Performance of ABS deals remained strong through April, but macroeconomic concerns might eventually weaken performance later in 2007.
Specifically, housing market weakness continues. At the same time, retail sales have slowed, and American consumers are confronting higher gasoline prices as they head into the traditionally busy summertime driving season. Taken together, these might precipitate a slowdown in the labor market and trigger an increase in late-stage delinquencies for some U.S. term ABS sectors later in the year, according to Fitch Ratings.
Several macroeconomic conditions shore up this idea, according to Fitch. Unemployment was at 4.5%, up slightly from 4.4%. Nonfarm payrolls, however, increased by 88,000 positions in April - a big jump considering that the average so far this year has been only 129,000. That suggests a potential slowdown in the labor market.
So far, the rating agency said, the securitization industry appears to be strong enough to weather any issues that might crop up later this year.
"While some mild weakness is possible later this year, Fitch's outlook for collateral performance for U.S. term ABS remains generally positive and should remain in line [with?] expectations," said director Kevin D'Albert.

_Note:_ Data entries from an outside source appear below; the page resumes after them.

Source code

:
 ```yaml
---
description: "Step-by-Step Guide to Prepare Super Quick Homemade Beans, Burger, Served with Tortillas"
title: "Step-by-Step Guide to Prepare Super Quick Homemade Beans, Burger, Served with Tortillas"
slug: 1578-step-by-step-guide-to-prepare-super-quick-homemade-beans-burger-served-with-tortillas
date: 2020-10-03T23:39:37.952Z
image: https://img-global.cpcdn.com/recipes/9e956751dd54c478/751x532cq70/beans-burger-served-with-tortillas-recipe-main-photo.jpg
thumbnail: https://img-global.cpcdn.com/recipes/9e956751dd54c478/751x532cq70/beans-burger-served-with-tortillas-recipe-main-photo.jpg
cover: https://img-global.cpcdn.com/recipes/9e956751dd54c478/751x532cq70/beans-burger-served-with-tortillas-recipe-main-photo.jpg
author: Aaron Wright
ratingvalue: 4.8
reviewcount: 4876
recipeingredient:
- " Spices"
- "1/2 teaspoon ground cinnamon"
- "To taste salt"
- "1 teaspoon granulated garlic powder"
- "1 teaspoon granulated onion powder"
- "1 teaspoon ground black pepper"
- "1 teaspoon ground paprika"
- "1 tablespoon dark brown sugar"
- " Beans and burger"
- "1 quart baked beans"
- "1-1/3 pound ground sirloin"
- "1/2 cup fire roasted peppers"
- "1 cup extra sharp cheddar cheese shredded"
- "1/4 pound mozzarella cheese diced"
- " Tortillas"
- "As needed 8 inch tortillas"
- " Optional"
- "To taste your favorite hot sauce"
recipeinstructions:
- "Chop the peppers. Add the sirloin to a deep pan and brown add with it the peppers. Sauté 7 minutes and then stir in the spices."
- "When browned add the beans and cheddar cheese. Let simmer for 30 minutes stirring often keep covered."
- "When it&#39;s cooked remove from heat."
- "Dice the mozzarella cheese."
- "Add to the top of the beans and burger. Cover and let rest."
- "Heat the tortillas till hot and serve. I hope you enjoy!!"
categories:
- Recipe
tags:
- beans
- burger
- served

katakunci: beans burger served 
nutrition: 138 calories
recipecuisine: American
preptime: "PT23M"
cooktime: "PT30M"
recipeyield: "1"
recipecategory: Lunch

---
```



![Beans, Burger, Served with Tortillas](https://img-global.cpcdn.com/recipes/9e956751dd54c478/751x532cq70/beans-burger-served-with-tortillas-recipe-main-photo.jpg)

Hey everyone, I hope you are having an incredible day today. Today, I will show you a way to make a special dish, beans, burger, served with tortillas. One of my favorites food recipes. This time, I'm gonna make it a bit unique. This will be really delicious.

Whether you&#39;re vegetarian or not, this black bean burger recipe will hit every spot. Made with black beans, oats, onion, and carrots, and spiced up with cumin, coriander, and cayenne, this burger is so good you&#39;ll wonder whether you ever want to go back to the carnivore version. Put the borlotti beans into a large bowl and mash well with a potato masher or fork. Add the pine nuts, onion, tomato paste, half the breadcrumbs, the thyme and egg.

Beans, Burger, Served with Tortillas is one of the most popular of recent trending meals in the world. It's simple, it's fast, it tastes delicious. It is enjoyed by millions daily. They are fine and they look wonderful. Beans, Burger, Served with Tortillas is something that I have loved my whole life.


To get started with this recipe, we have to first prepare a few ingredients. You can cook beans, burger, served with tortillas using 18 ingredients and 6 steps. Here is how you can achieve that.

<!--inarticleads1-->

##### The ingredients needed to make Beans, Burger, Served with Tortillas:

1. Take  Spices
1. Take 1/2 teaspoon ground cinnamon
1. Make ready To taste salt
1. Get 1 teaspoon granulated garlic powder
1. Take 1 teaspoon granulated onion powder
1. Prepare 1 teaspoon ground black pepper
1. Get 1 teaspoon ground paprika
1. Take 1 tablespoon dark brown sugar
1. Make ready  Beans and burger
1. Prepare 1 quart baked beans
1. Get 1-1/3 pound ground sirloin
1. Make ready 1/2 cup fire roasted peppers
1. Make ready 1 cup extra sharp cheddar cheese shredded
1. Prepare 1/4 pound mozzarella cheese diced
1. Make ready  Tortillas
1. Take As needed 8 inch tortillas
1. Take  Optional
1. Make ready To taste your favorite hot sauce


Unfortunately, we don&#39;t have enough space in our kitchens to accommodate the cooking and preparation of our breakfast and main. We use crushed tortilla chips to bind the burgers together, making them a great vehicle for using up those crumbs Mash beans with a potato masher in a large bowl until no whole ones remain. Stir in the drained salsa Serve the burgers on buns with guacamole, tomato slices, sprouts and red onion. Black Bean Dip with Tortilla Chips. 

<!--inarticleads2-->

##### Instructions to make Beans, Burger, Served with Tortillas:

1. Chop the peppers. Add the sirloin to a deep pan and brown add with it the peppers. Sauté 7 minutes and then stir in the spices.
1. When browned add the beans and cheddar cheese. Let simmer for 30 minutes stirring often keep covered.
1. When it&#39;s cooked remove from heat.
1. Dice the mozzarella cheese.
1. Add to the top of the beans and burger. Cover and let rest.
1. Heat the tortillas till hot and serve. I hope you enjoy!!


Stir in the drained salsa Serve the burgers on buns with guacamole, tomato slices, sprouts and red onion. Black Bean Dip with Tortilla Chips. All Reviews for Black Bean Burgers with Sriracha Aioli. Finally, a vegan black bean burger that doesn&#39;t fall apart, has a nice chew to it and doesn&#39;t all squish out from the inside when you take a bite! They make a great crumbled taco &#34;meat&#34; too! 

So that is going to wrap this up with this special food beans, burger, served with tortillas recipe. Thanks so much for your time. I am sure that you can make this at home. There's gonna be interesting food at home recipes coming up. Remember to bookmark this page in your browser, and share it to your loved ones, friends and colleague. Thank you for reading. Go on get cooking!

At least for now, according to Fitch's upgrade and downgrade record, the ABS sector appears to be in sound condition. The rating agency reported that it upgraded 76 ABS classes, including a private placement in the credit card sector, while it downgraded five classes in the same month. So far this year, Fitch has boosted ratings on 111 classes and reduced 29. Those are more upgrades and fewer reductions than in the same period last year, when the agency did 78 upgrades and 68 downgrades.
The student loan sector was among several that fared well in April, in terms of ratings. After completely reviewing 117 outstanding FFELP loan ABS transactions, Fitch affirmed 87 classes and upgraded 26. The auto loan ABS sector received upgrades in 31 classes from 12 transactions.
The equipment leasing sector, however, saw a handful of downgrades, concentrated in four DVI Medical Equipment Securitizations transactions issued from 1999 through 2002, because of ongoing loan performance deterioration.